■ The task
Work through the listing below, copying each line that carries the word "caption".

■ Source material

┌──

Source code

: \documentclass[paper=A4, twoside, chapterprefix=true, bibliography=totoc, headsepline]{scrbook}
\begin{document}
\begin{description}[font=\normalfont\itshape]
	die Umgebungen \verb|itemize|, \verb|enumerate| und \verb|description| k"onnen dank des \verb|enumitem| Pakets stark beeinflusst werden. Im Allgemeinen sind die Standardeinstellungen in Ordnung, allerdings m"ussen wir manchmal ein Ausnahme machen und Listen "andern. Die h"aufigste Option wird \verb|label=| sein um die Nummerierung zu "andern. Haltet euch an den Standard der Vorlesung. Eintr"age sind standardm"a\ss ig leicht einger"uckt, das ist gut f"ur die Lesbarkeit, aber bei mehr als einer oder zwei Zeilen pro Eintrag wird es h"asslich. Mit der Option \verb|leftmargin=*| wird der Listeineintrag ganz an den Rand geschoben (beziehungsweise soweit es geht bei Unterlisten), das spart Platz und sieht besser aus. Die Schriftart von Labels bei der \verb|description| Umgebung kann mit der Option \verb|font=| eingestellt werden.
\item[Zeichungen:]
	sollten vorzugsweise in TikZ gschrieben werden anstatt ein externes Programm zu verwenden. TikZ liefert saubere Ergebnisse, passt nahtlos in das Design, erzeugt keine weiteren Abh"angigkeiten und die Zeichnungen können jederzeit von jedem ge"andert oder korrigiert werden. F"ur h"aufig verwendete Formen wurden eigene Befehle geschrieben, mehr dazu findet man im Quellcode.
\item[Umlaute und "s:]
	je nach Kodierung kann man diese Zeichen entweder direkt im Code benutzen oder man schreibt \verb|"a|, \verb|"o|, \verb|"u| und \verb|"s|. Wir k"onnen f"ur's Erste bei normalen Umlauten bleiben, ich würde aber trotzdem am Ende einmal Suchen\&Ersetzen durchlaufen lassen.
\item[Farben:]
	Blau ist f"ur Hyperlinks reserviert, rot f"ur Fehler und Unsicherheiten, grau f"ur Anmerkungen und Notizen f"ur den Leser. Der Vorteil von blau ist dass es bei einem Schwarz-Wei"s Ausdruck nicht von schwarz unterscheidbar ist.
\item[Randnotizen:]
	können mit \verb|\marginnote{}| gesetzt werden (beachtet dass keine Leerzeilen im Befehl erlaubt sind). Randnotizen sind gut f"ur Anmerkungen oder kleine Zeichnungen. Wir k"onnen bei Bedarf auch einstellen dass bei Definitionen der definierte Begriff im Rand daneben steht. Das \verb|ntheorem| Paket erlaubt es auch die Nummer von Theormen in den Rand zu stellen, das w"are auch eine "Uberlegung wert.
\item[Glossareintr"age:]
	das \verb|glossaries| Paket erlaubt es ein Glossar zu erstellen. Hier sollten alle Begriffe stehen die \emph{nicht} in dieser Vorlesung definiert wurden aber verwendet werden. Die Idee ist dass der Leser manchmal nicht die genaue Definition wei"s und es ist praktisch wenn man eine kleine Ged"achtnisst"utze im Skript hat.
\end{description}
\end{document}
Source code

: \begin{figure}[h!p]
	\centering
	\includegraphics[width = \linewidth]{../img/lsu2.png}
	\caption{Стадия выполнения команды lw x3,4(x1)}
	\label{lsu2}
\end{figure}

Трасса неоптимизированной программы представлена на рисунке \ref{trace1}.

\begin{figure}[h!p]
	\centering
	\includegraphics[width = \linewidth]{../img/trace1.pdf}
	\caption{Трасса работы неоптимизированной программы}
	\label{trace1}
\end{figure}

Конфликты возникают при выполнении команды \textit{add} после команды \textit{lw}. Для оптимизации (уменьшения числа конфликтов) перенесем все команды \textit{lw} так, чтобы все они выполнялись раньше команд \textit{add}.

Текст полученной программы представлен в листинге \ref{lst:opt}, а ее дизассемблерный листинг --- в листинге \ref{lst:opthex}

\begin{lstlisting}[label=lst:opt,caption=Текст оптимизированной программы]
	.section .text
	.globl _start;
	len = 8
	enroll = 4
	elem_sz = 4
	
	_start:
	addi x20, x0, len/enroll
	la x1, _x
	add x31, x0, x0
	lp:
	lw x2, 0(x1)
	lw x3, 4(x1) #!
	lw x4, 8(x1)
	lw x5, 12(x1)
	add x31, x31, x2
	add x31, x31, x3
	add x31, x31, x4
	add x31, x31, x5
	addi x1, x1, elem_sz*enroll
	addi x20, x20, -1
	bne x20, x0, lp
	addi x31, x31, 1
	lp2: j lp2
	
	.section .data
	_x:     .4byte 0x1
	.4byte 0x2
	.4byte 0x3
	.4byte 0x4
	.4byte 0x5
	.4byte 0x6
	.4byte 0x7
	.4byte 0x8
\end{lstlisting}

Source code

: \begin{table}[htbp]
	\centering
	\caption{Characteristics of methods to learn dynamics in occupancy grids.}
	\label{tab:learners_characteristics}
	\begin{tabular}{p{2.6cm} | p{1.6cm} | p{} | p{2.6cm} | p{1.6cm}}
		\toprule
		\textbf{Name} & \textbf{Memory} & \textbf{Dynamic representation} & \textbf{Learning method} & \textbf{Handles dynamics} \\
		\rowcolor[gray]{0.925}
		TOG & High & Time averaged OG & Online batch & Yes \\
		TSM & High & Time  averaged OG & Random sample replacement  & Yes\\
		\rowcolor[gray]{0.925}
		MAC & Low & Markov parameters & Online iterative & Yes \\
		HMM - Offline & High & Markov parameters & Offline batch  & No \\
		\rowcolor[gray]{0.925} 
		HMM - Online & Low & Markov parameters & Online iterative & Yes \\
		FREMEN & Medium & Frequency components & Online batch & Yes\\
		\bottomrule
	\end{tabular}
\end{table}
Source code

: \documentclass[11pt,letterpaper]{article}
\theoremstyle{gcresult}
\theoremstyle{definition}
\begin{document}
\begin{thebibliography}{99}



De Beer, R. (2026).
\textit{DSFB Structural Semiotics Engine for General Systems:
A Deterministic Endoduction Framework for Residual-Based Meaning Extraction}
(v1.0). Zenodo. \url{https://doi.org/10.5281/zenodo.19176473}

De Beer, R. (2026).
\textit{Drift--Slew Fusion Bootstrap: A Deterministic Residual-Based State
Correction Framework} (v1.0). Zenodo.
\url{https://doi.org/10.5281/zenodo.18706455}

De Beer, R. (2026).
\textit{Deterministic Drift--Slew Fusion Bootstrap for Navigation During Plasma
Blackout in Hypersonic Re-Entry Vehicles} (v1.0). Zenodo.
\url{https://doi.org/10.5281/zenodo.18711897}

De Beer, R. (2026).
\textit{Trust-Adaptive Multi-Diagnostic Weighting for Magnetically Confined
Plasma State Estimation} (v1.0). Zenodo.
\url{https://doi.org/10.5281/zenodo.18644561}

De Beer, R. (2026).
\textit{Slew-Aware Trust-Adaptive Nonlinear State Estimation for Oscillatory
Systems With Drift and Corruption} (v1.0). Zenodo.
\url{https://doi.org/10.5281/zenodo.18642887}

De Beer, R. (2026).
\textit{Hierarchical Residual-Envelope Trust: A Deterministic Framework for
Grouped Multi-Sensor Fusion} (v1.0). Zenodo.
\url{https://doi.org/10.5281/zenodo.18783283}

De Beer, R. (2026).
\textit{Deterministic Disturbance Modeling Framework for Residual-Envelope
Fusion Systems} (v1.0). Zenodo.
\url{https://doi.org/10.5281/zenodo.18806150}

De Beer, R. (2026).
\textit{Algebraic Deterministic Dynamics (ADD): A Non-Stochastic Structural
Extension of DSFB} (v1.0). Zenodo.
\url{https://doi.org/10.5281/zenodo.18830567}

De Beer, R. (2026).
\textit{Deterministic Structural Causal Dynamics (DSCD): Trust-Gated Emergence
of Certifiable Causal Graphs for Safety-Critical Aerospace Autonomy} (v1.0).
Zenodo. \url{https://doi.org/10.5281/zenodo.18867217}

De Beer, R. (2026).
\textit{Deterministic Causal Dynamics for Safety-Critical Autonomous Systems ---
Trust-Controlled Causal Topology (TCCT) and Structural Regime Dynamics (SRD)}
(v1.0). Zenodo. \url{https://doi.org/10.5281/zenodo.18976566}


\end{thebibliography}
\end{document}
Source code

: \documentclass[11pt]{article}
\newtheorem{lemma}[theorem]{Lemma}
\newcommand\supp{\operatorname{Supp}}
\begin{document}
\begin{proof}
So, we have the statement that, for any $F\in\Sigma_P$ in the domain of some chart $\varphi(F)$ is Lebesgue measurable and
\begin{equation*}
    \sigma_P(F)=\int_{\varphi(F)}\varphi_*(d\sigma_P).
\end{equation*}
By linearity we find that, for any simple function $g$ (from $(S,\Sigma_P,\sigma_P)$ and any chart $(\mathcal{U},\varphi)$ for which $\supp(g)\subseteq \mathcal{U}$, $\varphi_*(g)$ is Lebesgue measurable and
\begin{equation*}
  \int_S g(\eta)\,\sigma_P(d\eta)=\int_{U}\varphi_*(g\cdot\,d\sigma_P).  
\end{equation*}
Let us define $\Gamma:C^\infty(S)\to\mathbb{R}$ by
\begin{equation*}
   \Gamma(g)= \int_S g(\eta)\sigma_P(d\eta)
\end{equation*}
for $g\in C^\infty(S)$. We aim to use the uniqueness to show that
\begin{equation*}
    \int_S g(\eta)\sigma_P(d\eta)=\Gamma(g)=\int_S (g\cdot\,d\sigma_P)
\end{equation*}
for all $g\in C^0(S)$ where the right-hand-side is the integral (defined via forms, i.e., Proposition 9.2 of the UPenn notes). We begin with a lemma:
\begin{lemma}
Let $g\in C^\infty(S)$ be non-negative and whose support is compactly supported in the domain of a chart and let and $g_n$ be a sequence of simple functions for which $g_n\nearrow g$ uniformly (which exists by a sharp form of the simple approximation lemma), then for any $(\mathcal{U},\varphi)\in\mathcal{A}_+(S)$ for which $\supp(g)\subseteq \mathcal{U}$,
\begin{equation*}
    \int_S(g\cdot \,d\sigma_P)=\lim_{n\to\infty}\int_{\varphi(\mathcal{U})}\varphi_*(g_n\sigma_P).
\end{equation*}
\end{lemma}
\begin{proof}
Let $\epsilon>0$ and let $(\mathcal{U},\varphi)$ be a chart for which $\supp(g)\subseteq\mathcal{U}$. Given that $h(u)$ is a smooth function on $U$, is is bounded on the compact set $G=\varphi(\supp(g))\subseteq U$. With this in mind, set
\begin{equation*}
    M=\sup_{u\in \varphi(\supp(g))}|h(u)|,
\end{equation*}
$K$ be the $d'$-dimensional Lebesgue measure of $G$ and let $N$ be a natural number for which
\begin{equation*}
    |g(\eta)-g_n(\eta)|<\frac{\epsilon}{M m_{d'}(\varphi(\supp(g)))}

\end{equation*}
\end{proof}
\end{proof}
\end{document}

└──

■ Answer to the problem
	\caption{Стадия выполнения команды lw x3,4(x1)}
	\caption{Трасса работы неоптимизированной программы}
\begin{lstlisting}[label=lst:opt,caption=Текст оптимизированной программы]
	\caption{Characteristics of methods to learn dynamics in occupancy grids.}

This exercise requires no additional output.